USA Today also ran an article about the high US birth rate. It quoted “federal demographer” Stephanie Ventura who said: “I can’t tell you anything about who’s having these babies, but it is an early look and there is an increase.”
Stephanie, are you related to the governor of Minnesota?
Here are some facts that your comrades at the US Census Bureau have released. Maybe you should go have lunch with them.
According to the US Census Bureau, the average size of an Anglo US household in 2007 was 2.4 individuals. The average size of an African-American US household in 2007 was 2.7 individuals.
Now Hispanics are a different story!
The average size of a Hispanic US household in 2007 was 3.6 individuals and 62% of all Hispanic households have a child less than 18 years old still at home.
Also according the US Census Bureau, 24.7 years old is the median age of US Hispanics compared to 36.4 years old for the US population as a whole.
Family bonding and family building are icons of Hispanic culture.
In fact, the CDC noted in its article that Hispanics as a group in the US have fertility rates 40% higher than the US overall.
Hispanics represent the largest minority group in the US.
Generation ZOOM is jelling right now as we speak.
Generation ZOOM is made up of the kids born after 2000 and right now are age 0-8. There are 40 million of them out there coast-to-coast in the US this year.
The generational span is projected to end in 2012 and is expected to exceed the 52 million GenXers in terms of their population count.
Make no mistake about it… Hispanics are driving a significant share of the growth and while this generation is not likely to exceed the size of the Boomers or Millenniums, they will exceed every generation they follow in terms of their impact on our society, marketplace, technology and politics.

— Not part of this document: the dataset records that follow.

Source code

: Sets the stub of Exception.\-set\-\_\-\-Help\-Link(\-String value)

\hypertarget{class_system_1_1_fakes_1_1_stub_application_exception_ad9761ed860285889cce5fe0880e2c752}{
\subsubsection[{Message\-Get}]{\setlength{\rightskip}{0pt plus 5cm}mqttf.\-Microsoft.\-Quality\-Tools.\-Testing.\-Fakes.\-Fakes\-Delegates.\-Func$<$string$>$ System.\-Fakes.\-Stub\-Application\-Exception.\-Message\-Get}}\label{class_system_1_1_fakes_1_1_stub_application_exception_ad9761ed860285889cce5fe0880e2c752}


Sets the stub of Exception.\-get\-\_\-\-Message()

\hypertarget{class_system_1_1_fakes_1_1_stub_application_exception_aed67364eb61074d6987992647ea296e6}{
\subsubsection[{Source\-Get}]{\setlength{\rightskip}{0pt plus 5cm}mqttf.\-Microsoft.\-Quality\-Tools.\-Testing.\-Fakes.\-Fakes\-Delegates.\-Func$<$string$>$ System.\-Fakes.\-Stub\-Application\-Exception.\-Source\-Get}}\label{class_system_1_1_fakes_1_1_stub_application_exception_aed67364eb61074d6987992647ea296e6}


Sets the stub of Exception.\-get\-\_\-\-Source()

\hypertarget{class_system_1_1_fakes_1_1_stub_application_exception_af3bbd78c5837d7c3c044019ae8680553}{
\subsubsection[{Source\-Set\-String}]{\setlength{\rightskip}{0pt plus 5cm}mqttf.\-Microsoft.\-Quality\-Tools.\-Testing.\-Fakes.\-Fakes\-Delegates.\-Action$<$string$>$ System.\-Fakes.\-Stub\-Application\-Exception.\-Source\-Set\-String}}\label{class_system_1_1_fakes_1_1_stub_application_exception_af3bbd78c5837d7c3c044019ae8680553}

And Hispanics are going to play a significant role in the generational impact!
There are 78 million Baby Boomers and 71 million Millenniums.
There are only 52 million GenXers who are now age 32 – 43 years of age.
Many of the press editors are in their 30s and early 40s. This is true across the broadcast as well as print media. Yes…most of the news announcers are Boomers…even Katie Couric was born right in the midst of that 1957 baby making surge!... but the guys and gals that are writing the stories and deciding what gets broadcast and printed are mostly GenXers.
The 2007 Yankelovich Monitors reports that many GenXers believe that both business and government are passing them by and moving alignment with the Boomers directly to alignment with the Millenniums.
Last week I wrote about the message being the medium and the medium being the message. These GenXers seemed hooked on labeling the kids they are birthing as the “next Baby Boom.”
Hey GenXers…don’t look behind you, but the Millennium Boom is emerging as the hot marketing target NOW!
In 2007, a record number of babies were born in the USA that some demographers say could signal an impending baby “boomlet.”
Interesting.
Back in January, an AP release came out from the CDC in Atlanta titled “Against the Trend, US Births Way Up.”
4.290 million babies were born in the US in 2006. 4.315 million babies were born in the US in 2007.
Wow.
The story on ABC World News featured film clips of Anglo and African-American Gen X families riding in SUVs through subdivision America. They also interviewed a nice middle-class Anglo couple that just gave birth to a little girl the night before.
In the AP CDC release, the 2006 level was cited as the highest since 1961…the tail-end of the Baby Boom surge. In the ABC World News report, the 2007 level was cited as the highest since 1957, one of the peak years of Baby Boom deliveries.
So…is the Gen X couple that clings to their cocoon and feels overlooked by many really producing this many babies?
We noted in a Blog this past fall that a Newsweek article reported that Gen X couples are the least sexually active generation when compared to Millenniums, Boomers and Matures. Maybe Gen X couples really only have sex to pro-create and they use their self-taught tech mindsets to chart out just when the field is most fertile and productive.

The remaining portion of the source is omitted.